Il met son projet en branle, et envoie une vraie-fausse à en-tête de la mairie, falsifiée par ses soins, aux cinq plus grands ferrailleurs de la place. Convoqués dans un grand palace, les artisans se voient proposer par un habile Victor Lustig, déguisé en fonctionnaire de la ville, de récupérer les 7.000 tonnes de la Tour Eiffel une fois celle-ci démontée! Bien évidemment, ils doivent garder le secret jusqu’au jour J: si le public apprenait que la Dame de fer est vouée à finir en petits morceaux, il y aurait des émeutes dans les rues.
Quelques jours plus tard, l’un des cinq artisans, André Poisson, qui pensait flairer la bonne affaire, se fait harponner par l’escroc et reçoit une lettre lui indiquant qu’il a été choisi par la mairie. Il signe un gros chèque, verse même un pot-de-vin à Victor Lustig, et attend… une démolition qui ne viendra jamais. Trop honteux de s’être fait rouler, l’homme n’en dira jamais rien.
Victor Lustig et un complice récidivent quelque temps plus tard, et réussissent de nouveau à trouver un acheteur pour la Tour Eiffel. Mais cette fois-ci, leur victime fait un tel scandale en découvrant le pot-aux-roses, que les deux malfrats sont obligés de prendre la fuite précipitamment vers les Etats-Unis.
Là-bas, Lustig s’entiche d’une nouvelle lubie: arnaquer le plus grand des malfaiteurs, Al Capone.

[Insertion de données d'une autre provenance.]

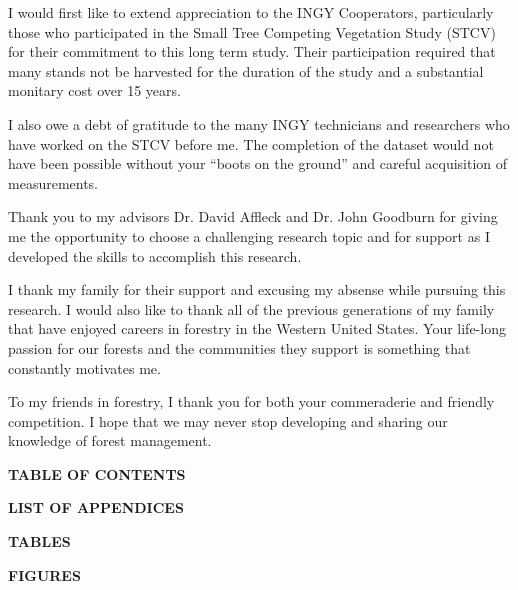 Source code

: \documentclass[11pt, letterpaper, fleqn]{article}
\begin{document}
I would first like to extend appreciation to the INGY Cooperators, particularly those who participated in the Small Tree Competing Vegetation Study (STCV) for their commitment to this long term study. Their participation required that many stands not be harvested for the duration of the study and a substantial monitary cost over 15 years.

I also owe a debt of gratitude to the many INGY technicians and researchers who have worked on the STCV before me. The completion of the dataset would not have been possible without your ``boots on the ground'' and careful acquisition of measurements.

Thank you to my advisors Dr. David Affleck and Dr. John Goodburn for giving me the opportunity to choose a challenging research topic and for support as I developed the skills to accomplish this research.

I thank my family for their support and excusing my absense while pursuing this research.  I would also like to thank all of the previous generations of my family that have enjoyed careers in forestry in the Western United States.  Your life-long passion for our forests and the communities they support is something that constantly motivates me.

To my friends in forestry, I thank you for both your commeraderie and friendly competition. I hope that we may never stop developing and sharing our knowledge of forest management. 






\newpage
\large 
\begin{center}
\textbf{TABLE OF CONTENTS}\\[1pt]
\end{center}

\normalsize
\tableofcontents
\large 
\begin{center}
\textbf{LIST OF APPENDICES}\\[1pt]
\end{center}
\listofappendices

\newpage
\large 
\begin{center}
\textbf{TABLES}\\[1pt]
\end{center}
\normalsize
\listoftables
\normalsize

\newpage
\large 
\begin{center}
\textbf{FIGURES}\\[1pt]
\end{center}
\normalsize
\listoffigures
\end{document}

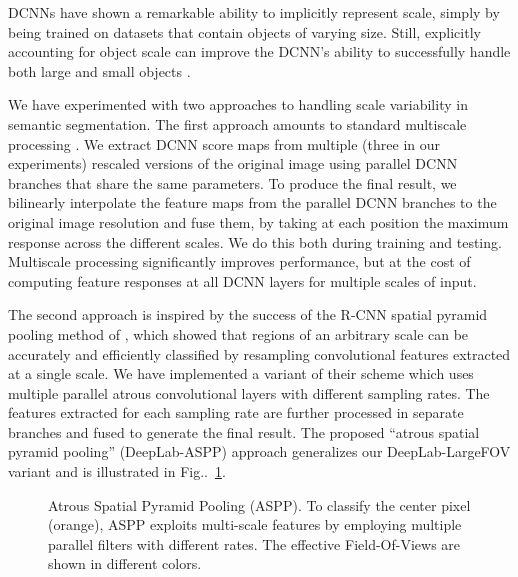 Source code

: \documentclass[10pt,journal,compsoc]{IEEEtran}
\makeatletter
\newcommand{\figref}[1]{Fig\onedot~\ref{#1}}
\def\onedot{\ifx\@let@token.\else.\null\fi\xspace}
\makeatother
\begin{document}
DCNNs have shown a remarkable
ability to implicitly represent scale, simply by being trained on datasets that
contain objects of varying size. Still, explicitly accounting for object scale
can improve the DCNN's ability to successfully handle both
large and small objects \cite{papandreou2014untangling}.

We have experimented with two approaches to handling
 scale variability in semantic segmentation.
The first approach amounts to standard multiscale
processing \cite{chen2015attention, kokkinos2016pushing}. We extract DCNN score
maps from multiple (three in our experiments) rescaled versions of the original
image using parallel DCNN branches that share the same parameters. To produce
the final result, we bilinearly interpolate the feature maps from the parallel
DCNN branches to the original image resolution and fuse them, by taking at each
position the maximum response across the different scales. We do this both
during training and testing. Multiscale processing significantly improves
performance, but at the cost of computing feature responses at all DCNN layers for
multiple scales of input. 

The second approach is inspired by the success of the R-CNN spatial pyramid pooling method of \cite{he2014spatial},
which showed that regions of an arbitrary scale can be accurately and efficiently classified by resampling 
convolutional features extracted at a single scale.
 We have implemented a variant of their scheme which uses multiple
parallel atrous convolutional layers with different sampling rates. The features extracted for each sampling
rate are further processed in separate branches and fused to generate the final
result. The proposed ``atrous spatial pyramid pooling'' (DeepLab-ASPP) approach
generalizes our DeepLab-LargeFOV variant and is illustrated in \figref{fig:aspp_fov}.



\begin{figure}[!t]
  \centering
  \caption{Atrous Spatial Pyramid Pooling (ASPP). To classify the center pixel (orange),
    ASPP exploits multi-scale features by employing multiple parallel filters with
    different rates. The effective Field-Of-Views are shown in different colors.}
  \label{fig:aspp_fov}
\end{figure}
\end{document}
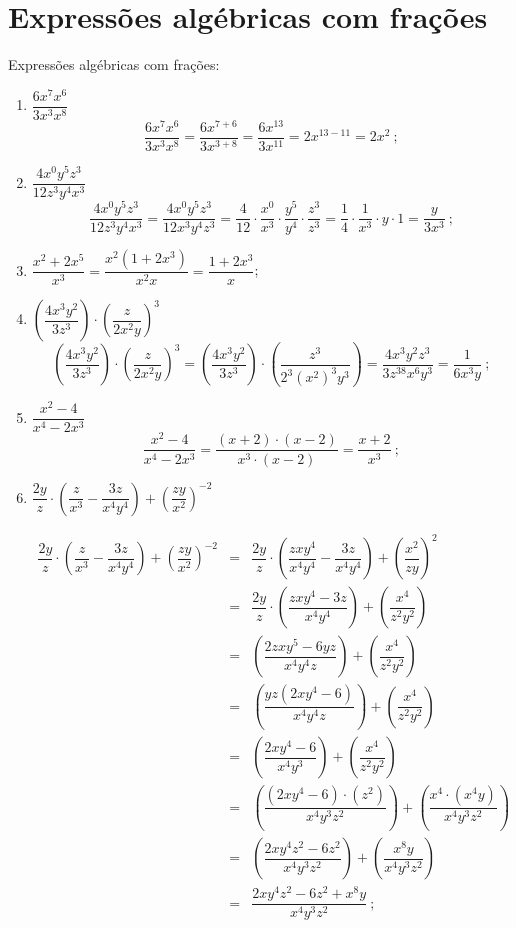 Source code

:  
 \section{Expressões algébricas com frações}
 
 \begin{exem} Expressões algébricas com frações:
 \begin{enumerate}    
  \item $\dfrac{6x^7 x^6}{3x^3x^8}$
  \[\dfrac{6x^7 x^6}{3x^3x^8}= \dfrac{6x^{7+6}}{3x^{3+8}}= \dfrac{6x^{13}}{3x^{11}}= 2x^{13-11}= 2x^2 \ ;\]
 
  \item $\dfrac{4x^0y^5z^3}{12z^3y^4x^3}$
  \[\dfrac{4x^0y^5z^3}{12z^3y^4x^3}= \dfrac{4x^0y^5z^3}{12x^3y^4z^3}= \dfrac{4}{12} \cdot \dfrac{x^0}{x^3} \cdot \dfrac{y^5}{y^4} \cdot \dfrac{z^3}{z^3}= \dfrac{1}{4} \cdot \dfrac{1}{x^3} \cdot y \cdot 1=\dfrac{y}{3x^3} \ ;\]
  
  \item $\dfrac{x^2+2x^5}{x^3}= \dfrac{x^2(1+2x^3)}{x^2 x}= \dfrac{1+2x^3}{x}$;

  
  \item $\left(\dfrac{4x^3y^2}{3z^3}\right) \cdot \left(\dfrac{z}{2x^2y} \right)^3$
  \[\left(\dfrac{4x^3y^2}{3z^3}\right) \cdot \left(\dfrac{z}{2x^2y} \right)^3 = \left(\dfrac{4x^3y^2}{3z^3}\right) \cdot \left(\dfrac{z^3}{2^3(x^2)^3y^3} \right)= \dfrac{4x^3y^2z^3}{3z^38x^6y^3}= \dfrac{1}{6x^3y} \ ;\]
  
  \item $\dfrac{x^2 - 4}{x^4 - 2x^3}$
  \[\dfrac{x^2 - 4}{x^4 - 2x^3}= \dfrac{(x+2) \cdot (x-2)}{x^3 \cdot (x - 2)}= \dfrac{x+2}{x^3} \ ; \]
  
  \item $\dfrac{2y}{z} \cdot \left( \dfrac{z}{x^3} - \dfrac{3z}{x^4y^4} \right) + \left( \dfrac{zy}{x^2} \right)^{-2}$
  
  \begin{eqnarray*}
   \dfrac{2y}{z} \cdot \left( \dfrac{z}{x^3} - \dfrac{3z}{x^4y^4} \right) + \left( \dfrac{zy}{x^2} \right)^{-2} 
   &=& \dfrac{2y}{z} \cdot \left( \dfrac{zxy^4}{x^4y^4} - \dfrac{3z}{x^4y^4} \right) + \left( \dfrac{x^2}{zy} \right)^{2} \\
   &=& \dfrac{2y}{z} \cdot \left( \dfrac{zxy^4 - 3z}{x^4y^4} \right) + \left( \dfrac{x^4}{z^2y^2} \right) \\
   &=& \left( \dfrac{2zxy^5 - 6yz}{x^4y^4z} \right) + \left( \dfrac{x^4}{z^2y^2} \right) \\
   &=& \left( \dfrac{yz(2xy^4 - 6)}{x^4y^4z} \right) + \left( \dfrac{x^4}{z^2y^2} \right) \\
   &=& \left( \dfrac{2xy^4 - 6}{x^4y^3} \right) + \left( \dfrac{x^4}{z^2y^2} \right) \\
   &=& \left( \dfrac{(2xy^4 - 6) \cdot (z^2)}{x^4y^3z^2} \right) + \left( \dfrac{x^4 \cdot (x^4y)}{x^4y^3z^2} \right) \\
   &=& \left( \dfrac{2xy^4z^2 - 6z^2}{x^4y^3z^2} \right) + \left( \dfrac{x^8y}{x^4y^3z^2} \right) \\
   &=& \dfrac{2xy^4z^2 - 6z^2 + x^8y}{x^4y^3z^2} \ ;
  \end{eqnarray*}


\end{enumerate}
\end{exem}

Il réussit à le rencontrer dans son hôtel, et lui promet de doubler son capital si le roi de la pègre lui donne 50.000 dollars. Marché conclu. Mais un mois plus tard, Victor Lustig est de nouveau ramené dans le bureau du criminel: penaud, il doit rendre les 50.000 dollars en bafouillant qu’il n’a rencontré les investisseurs prévus.

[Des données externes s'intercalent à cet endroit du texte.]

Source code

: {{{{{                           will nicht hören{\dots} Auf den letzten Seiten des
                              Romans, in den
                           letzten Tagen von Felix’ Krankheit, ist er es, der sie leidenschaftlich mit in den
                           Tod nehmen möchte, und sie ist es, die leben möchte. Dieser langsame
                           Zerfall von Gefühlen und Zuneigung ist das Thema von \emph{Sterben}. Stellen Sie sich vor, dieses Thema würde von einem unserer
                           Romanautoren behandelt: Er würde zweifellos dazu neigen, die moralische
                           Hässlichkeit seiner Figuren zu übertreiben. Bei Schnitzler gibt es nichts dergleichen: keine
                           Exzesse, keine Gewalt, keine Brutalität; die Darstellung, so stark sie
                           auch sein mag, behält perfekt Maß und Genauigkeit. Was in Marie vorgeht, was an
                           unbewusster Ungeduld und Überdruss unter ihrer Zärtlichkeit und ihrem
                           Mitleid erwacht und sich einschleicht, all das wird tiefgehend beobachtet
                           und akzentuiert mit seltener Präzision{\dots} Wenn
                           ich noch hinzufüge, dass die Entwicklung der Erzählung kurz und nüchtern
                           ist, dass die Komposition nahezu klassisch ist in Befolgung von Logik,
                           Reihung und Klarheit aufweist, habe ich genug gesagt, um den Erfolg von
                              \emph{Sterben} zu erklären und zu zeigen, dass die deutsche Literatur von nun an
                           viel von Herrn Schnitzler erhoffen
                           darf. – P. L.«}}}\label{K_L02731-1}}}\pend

Al Capone, amusé par le loustic, le met en garde avant de lui filer 5.000 dollars pour sa peine. Après cet épisode, Victor Lustig enchaînera encore longtemps les arnaques. A la fin de ses jours, il cumule quelque 24 identités différentes, et pas moins de 47 arrestations, sans aucune condamnation au casier. Finalement, il tombe à la 48e interpellation. Il est envoyé à Alcatraz, où il finira ses jours. Le 9 mars 1947, il meurt d’une pneumonie.